### What the task requires
In your copy, repeat the records exactly and leave out the pictures.

[Opening Data extracts section]

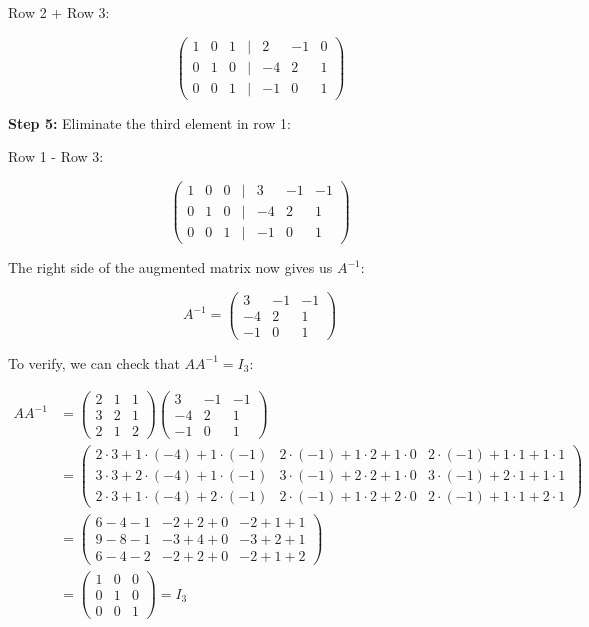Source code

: Row 2 + Row 3:

\[
    \begin{pmatrix}
    1 & 0 & 1 & | & 2 & -1 & 0 \\
    0 & 1 & 0 & | & -4 & 2 & 1 \\
    0 & 0 & 1 & | & -1 & 0 & 1
    \end{pmatrix}
\]

\textbf{Step 5:} Eliminate the third element in row 1:

Row 1 - Row 3:

\[
    \begin{pmatrix}
    1 & 0 & 0 & | & 3 & -1 & -1 \\
    0 & 1 & 0 & | & -4 & 2 & 1 \\
    0 & 0 & 1 & | & -1 & 0 & 1
    \end{pmatrix}
\]

The right side of the augmented matrix now gives us \(A^{-1}\):

\[
    A^{-1} = 
    \begin{pmatrix}
    3 & -1 & -1 \\
    -4 & 2 & 1 \\
    -1 & 0 & 1
    \end{pmatrix}
\]

To verify, we can check that \(AA^{-1} = I_3\):

\begin{align*}
    AA^{-1} &= 
    \begin{pmatrix}
    2 & 1 & 1 \\
    3 & 2 & 1 \\
    2 & 1 & 2
    \end{pmatrix}
    \begin{pmatrix}
    3 & -1 & -1 \\
    -4 & 2 & 1 \\
    -1 & 0 & 1
    \end{pmatrix} \\
    &= 
    \begin{pmatrix}
    2 \cdot 3 + 1 \cdot (-4) + 1 \cdot (-1) & 2 \cdot (-1) + 1 \cdot 2 + 1 \cdot 0 & 2 \cdot (-1) + 1 \cdot 1 + 1 \cdot 1 \\
    3 \cdot 3 + 2 \cdot (-4) + 1 \cdot (-1) & 3 \cdot (-1) + 2 \cdot 2 + 1 \cdot 0 & 3 \cdot (-1) + 2 \cdot 1 + 1 \cdot 1 \\
    2 \cdot 3 + 1 \cdot (-4) + 2 \cdot (-1) & 2 \cdot (-1) + 1 \cdot 2 + 2 \cdot 0 & 2 \cdot (-1) + 1 \cdot 1 + 2 \cdot 1
    \end{pmatrix} \\
    &= 
    \begin{pmatrix}
    6 - 4 - 1 & -2 + 2 + 0 & -2 + 1 + 1 \\
    9 - 8 - 1 & -3 + 4 + 0 & -3 + 2 + 1 \\
    6 - 4 - 2 & -2 + 2 + 0 & -2 + 1 + 2
    \end{pmatrix} \\
    &= 
    \begin{pmatrix}
    1 & 0 & 0 \\
    0 & 1 & 0 \\
    0 & 0 & 1
    \end{pmatrix} = I_3
\end{align*}

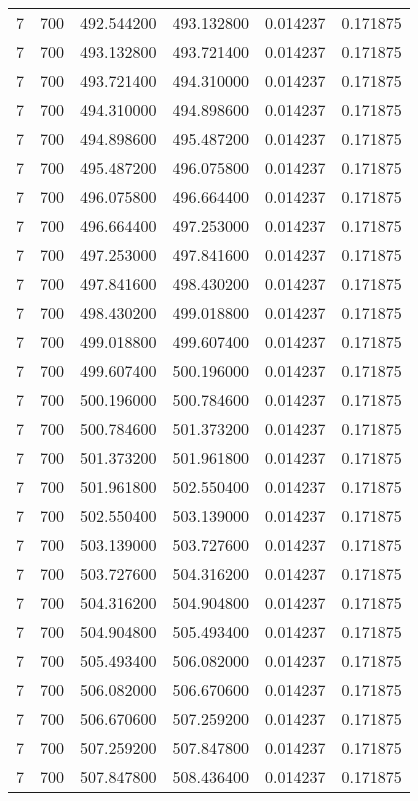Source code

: \begin{longtable}{rrrrrr}
7 & 700 & 492.544200 & 493.132800 & 0.014237 & 0.171875 \\
7 & 700 & 493.132800 & 493.721400 & 0.014237 & 0.171875 \\
7 & 700 & 493.721400 & 494.310000 & 0.014237 & 0.171875 \\
7 & 700 & 494.310000 & 494.898600 & 0.014237 & 0.171875 \\
7 & 700 & 494.898600 & 495.487200 & 0.014237 & 0.171875 \\
7 & 700 & 495.487200 & 496.075800 & 0.014237 & 0.171875 \\
7 & 700 & 496.075800 & 496.664400 & 0.014237 & 0.171875 \\
7 & 700 & 496.664400 & 497.253000 & 0.014237 & 0.171875 \\
7 & 700 & 497.253000 & 497.841600 & 0.014237 & 0.171875 \\
7 & 700 & 497.841600 & 498.430200 & 0.014237 & 0.171875 \\
7 & 700 & 498.430200 & 499.018800 & 0.014237 & 0.171875 \\
7 & 700 & 499.018800 & 499.607400 & 0.014237 & 0.171875 \\
7 & 700 & 499.607400 & 500.196000 & 0.014237 & 0.171875 \\
7 & 700 & 500.196000 & 500.784600 & 0.014237 & 0.171875 \\
7 & 700 & 500.784600 & 501.373200 & 0.014237 & 0.171875 \\
7 & 700 & 501.373200 & 501.961800 & 0.014237 & 0.171875 \\
7 & 700 & 501.961800 & 502.550400 & 0.014237 & 0.171875 \\
7 & 700 & 502.550400 & 503.139000 & 0.014237 & 0.171875 \\
7 & 700 & 503.139000 & 503.727600 & 0.014237 & 0.171875 \\
7 & 700 & 503.727600 & 504.316200 & 0.014237 & 0.171875 \\
7 & 700 & 504.316200 & 504.904800 & 0.014237 & 0.171875 \\
7 & 700 & 504.904800 & 505.493400 & 0.014237 & 0.171875 \\
7 & 700 & 505.493400 & 506.082000 & 0.014237 & 0.171875 \\
7 & 700 & 506.082000 & 506.670600 & 0.014237 & 0.171875 \\
7 & 700 & 506.670600 & 507.259200 & 0.014237 & 0.171875 \\
7 & 700 & 507.259200 & 507.847800 & 0.014237 & 0.171875 \\
7 & 700 & 507.847800 & 508.436400 & 0.014237 & 0.171875 \\

\end{longtable}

[Closing Data extracts section]

### Response
Source code

: Row 2 + Row 3:

\[
    \begin{pmatrix}
    1 & 0 & 1 & | & 2 & -1 & 0 \\
    0 & 1 & 0 & | & -4 & 2 & 1 \\
    0 & 0 & 1 & | & -1 & 0 & 1
    \end{pmatrix}
\]

\textbf{Step 5:} Eliminate the third element in row 1:

Row 1 - Row 3:

\[
    \begin{pmatrix}
    1 & 0 & 0 & | & 3 & -1 & -1 \\
    0 & 1 & 0 & | & -4 & 2 & 1 \\
    0 & 0 & 1 & | & -1 & 0 & 1
    \end{pmatrix}
\]

The right side of the augmented matrix now gives us \(A^{-1}\):

\[
    A^{-1} = 
    \begin{pmatrix}
    3 & -1 & -1 \\
    -4 & 2 & 1 \\
    -1 & 0 & 1
    \end{pmatrix}
\]

To verify, we can check that \(AA^{-1} = I_3\):

\begin{align*}
    AA^{-1} &= 
    \begin{pmatrix}
    2 & 1 & 1 \\
    3 & 2 & 1 \\
    2 & 1 & 2
    \end{pmatrix}
    \begin{pmatrix}
    3 & -1 & -1 \\
    -4 & 2 & 1 \\
    -1 & 0 & 1
    \end{pmatrix} \\
    &= 
    \begin{pmatrix}
    2 \cdot 3 + 1 \cdot (-4) + 1 \cdot (-1) & 2 \cdot (-1) + 1 \cdot 2 + 1 \cdot 0 & 2 \cdot (-1) + 1 \cdot 1 + 1 \cdot 1 \\
    3 \cdot 3 + 2 \cdot (-4) + 1 \cdot (-1) & 3 \cdot (-1) + 2 \cdot 2 + 1 \cdot 0 & 3 \cdot (-1) + 2 \cdot 1 + 1 \cdot 1 \\
    2 \cdot 3 + 1 \cdot (-4) + 2 \cdot (-1) & 2 \cdot (-1) + 1 \cdot 2 + 2 \cdot 0 & 2 \cdot (-1) + 1 \cdot 1 + 2 \cdot 1
    \end{pmatrix} \\
    &= 
    \begin{pmatrix}
    6 - 4 - 1 & -2 + 2 + 0 & -2 + 1 + 1 \\
    9 - 8 - 1 & -3 + 4 + 0 & -3 + 2 + 1 \\
    6 - 4 - 2 & -2 + 2 + 0 & -2 + 1 + 2
    \end{pmatrix} \\
    &= 
    \begin{pmatrix}
    1 & 0 & 0 \\
    0 & 1 & 0 \\
    0 & 0 & 1
    \end{pmatrix} = I_3
\end{align*}

Source code

: \begin{longtable}{rrrrrr}
7 & 700 & 492.544200 & 493.132800 & 0.014237 & 0.171875 \\
7 & 700 & 493.132800 & 493.721400 & 0.014237 & 0.171875 \\
7 & 700 & 493.721400 & 494.310000 & 0.014237 & 0.171875 \\
7 & 700 & 494.310000 & 494.898600 & 0.014237 & 0.171875 \\
7 & 700 & 494.898600 & 495.487200 & 0.014237 & 0.171875 \\
7 & 700 & 495.487200 & 496.075800 & 0.014237 & 0.171875 \\
7 & 700 & 496.075800 & 496.664400 & 0.014237 & 0.171875 \\
7 & 700 & 496.664400 & 497.253000 & 0.014237 & 0.171875 \\
7 & 700 & 497.253000 & 497.841600 & 0.014237 & 0.171875 \\
7 & 700 & 497.841600 & 498.430200 & 0.014237 & 0.171875 \\
7 & 700 & 498.430200 & 499.018800 & 0.014237 & 0.171875 \\
7 & 700 & 499.018800 & 499.607400 & 0.014237 & 0.171875 \\
7 & 700 & 499.607400 & 500.196000 & 0.014237 & 0.171875 \\
7 & 700 & 500.196000 & 500.784600 & 0.014237 & 0.171875 \\
7 & 700 & 500.784600 & 501.373200 & 0.014237 & 0.171875 \\
7 & 700 & 501.373200 & 501.961800 & 0.014237 & 0.171875 \\
7 & 700 & 501.961800 & 502.550400 & 0.014237 & 0.171875 \\
7 & 700 & 502.550400 & 503.139000 & 0.014237 & 0.171875 \\
7 & 700 & 503.139000 & 503.727600 & 0.014237 & 0.171875 \\
7 & 700 & 503.727600 & 504.316200 & 0.014237 & 0.171875 \\
7 & 700 & 504.316200 & 504.904800 & 0.014237 & 0.171875 \\
7 & 700 & 504.904800 & 505.493400 & 0.014237 & 0.171875 \\
7 & 700 & 505.493400 & 506.082000 & 0.014237 & 0.171875 \\
7 & 700 & 506.082000 & 506.670600 & 0.014237 & 0.171875 \\
7 & 700 & 506.670600 & 507.259200 & 0.014237 & 0.171875 \\
7 & 700 & 507.259200 & 507.847800 & 0.014237 & 0.171875 \\
7 & 700 & 507.847800 & 508.436400 & 0.014237 & 0.171875 \\

\end{longtable}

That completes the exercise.